By arnaud on Apr 01, 2009
There may be cases where you would like to keep two environments up to date with the same data but there is no replication or synchronization solution that fit your particular needs. One example that comes to mind is to migrate away from a legacy LDAP (RACF, OiD, Sun DS 5...) to OpenDS. After having initialized your new data store with the former data store contents, without synchronization mechanism, you would have to switch to the new data store right away. That would not quite be acceptable in production because for one thing, importing the data might take longer than the maintenance window, and more importantly, may something unexpected happen, all real-life deployments want to preserve the option of rolling back to the legacy system (that has proved to work in the past -even if performance or functionality could use a dust-off- ).

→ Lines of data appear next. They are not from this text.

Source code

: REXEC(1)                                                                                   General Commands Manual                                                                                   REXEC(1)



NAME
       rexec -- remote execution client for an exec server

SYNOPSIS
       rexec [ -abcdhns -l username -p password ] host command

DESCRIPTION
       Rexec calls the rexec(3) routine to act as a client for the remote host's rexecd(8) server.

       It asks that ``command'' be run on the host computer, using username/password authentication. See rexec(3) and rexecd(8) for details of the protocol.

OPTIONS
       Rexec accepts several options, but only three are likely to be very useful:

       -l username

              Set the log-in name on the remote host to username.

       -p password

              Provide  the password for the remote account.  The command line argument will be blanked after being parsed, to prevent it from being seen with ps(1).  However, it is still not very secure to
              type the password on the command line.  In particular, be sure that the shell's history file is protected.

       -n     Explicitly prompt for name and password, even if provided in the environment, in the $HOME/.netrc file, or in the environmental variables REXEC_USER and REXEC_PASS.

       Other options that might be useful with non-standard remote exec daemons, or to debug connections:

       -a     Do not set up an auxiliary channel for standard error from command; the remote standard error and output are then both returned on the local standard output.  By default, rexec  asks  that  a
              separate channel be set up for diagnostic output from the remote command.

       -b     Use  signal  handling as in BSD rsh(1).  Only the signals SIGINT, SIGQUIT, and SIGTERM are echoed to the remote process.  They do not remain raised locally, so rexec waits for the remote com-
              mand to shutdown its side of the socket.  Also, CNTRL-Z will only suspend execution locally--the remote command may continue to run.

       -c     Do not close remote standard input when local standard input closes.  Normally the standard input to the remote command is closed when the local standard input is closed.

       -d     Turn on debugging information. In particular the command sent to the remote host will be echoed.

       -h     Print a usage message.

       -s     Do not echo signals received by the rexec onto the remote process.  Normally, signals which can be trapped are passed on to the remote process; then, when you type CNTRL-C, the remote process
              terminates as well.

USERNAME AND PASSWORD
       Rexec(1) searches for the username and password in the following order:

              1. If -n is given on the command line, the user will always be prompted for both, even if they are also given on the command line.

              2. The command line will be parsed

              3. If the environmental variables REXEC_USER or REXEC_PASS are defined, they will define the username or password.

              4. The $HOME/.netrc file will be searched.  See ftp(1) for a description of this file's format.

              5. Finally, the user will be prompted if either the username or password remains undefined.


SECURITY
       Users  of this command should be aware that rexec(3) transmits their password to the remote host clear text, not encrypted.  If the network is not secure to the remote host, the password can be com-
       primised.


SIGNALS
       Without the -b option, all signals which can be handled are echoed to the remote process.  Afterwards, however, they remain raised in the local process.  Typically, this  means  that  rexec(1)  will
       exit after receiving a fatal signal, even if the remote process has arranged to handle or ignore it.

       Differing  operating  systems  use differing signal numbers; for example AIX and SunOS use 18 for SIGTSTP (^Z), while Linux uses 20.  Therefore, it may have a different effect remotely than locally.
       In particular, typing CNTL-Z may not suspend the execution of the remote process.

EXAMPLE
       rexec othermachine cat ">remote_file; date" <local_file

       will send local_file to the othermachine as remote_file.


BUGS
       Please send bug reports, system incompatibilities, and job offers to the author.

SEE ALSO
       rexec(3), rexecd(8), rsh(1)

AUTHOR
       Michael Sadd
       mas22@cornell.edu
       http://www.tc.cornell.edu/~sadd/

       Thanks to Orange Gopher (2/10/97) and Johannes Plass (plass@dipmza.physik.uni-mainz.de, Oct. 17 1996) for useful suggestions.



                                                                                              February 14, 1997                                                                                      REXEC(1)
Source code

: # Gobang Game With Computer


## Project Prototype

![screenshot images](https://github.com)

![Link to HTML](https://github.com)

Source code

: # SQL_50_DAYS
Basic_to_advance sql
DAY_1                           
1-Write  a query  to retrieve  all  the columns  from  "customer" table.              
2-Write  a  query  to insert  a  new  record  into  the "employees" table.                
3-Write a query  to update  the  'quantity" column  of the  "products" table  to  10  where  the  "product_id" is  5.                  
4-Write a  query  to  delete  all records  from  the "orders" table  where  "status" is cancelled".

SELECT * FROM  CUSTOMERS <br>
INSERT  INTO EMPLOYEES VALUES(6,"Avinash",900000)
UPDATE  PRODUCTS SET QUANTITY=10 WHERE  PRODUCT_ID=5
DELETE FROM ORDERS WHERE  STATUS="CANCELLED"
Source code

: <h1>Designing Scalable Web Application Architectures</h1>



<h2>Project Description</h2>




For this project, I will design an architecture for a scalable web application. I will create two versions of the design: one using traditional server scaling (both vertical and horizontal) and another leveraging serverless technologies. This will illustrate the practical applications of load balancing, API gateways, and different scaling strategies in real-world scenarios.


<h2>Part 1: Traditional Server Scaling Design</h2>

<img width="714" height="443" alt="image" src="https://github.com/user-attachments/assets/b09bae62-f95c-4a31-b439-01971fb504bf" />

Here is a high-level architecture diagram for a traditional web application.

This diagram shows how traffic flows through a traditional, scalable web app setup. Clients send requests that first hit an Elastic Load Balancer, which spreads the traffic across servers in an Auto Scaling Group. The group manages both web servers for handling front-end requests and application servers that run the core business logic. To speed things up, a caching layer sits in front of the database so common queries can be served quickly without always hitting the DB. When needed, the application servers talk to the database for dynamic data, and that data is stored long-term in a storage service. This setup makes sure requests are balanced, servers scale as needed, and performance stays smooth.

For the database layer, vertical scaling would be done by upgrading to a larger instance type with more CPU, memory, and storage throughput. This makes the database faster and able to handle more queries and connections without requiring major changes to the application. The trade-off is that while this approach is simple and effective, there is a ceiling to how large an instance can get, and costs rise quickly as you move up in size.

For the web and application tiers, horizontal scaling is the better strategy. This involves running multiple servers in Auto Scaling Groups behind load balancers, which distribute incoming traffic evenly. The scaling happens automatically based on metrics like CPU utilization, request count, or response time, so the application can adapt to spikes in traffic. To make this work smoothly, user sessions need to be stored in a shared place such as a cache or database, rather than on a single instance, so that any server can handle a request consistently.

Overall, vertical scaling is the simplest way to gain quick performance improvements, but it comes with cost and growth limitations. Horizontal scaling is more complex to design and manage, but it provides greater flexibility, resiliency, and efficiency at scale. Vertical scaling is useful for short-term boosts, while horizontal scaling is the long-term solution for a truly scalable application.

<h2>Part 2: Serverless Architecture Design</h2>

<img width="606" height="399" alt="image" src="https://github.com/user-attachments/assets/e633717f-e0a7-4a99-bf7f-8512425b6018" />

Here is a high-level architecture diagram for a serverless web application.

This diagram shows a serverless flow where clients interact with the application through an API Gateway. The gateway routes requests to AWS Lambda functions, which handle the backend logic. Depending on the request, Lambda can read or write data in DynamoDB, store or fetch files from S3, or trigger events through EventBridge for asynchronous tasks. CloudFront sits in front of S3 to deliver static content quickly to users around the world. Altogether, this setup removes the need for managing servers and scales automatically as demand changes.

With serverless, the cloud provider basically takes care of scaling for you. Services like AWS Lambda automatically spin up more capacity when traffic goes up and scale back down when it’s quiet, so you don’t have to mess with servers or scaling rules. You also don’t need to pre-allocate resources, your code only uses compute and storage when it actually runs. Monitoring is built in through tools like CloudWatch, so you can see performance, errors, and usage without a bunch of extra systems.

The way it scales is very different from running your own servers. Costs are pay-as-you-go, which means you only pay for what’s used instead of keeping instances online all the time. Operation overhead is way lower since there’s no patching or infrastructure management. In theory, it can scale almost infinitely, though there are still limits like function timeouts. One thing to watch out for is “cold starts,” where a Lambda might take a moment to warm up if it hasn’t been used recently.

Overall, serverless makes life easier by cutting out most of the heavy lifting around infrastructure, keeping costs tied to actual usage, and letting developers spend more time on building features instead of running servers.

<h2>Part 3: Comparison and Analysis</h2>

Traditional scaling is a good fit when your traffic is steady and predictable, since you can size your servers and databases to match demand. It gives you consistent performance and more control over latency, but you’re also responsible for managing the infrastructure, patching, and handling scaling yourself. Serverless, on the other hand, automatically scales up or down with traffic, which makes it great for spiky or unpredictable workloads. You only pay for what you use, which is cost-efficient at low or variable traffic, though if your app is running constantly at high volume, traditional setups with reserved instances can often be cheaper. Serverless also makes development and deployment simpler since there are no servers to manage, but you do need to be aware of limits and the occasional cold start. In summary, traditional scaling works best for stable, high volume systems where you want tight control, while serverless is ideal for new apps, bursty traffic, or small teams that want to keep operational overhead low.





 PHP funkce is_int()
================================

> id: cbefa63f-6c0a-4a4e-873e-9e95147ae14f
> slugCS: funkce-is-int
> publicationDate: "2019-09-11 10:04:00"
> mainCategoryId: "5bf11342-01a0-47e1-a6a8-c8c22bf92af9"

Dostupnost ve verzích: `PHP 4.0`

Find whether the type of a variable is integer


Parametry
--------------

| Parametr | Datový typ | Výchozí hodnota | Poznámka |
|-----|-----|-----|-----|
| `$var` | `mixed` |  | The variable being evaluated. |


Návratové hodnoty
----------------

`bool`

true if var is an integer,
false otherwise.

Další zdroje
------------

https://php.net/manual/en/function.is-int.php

Enters DPS "replication" distribution algorithm. The idea is quite simple: route reads to a single data store, duplicate writes across all data stores. I use the term data store here because it needs not be LDAP only but any SQL data base that has a JDBC driver can be replicated to as well. For this tutorial though, I will use two LDAP stores. We will see a MySQL example in Part 2.
Bird's Eye View
Unlike load balancing and fail over algorithm, which work across sources in a same pool, distribution algorithms work across data views. A distribution algorithm is a way to pick the appropriate data view among eligible data views to process a given client request. In this tutorial, I will show how the "replication" distribution algorithm allows to duplicate write traffic across two distinct data sources.
In the graph below, you can see how this is structured in DPS configuration.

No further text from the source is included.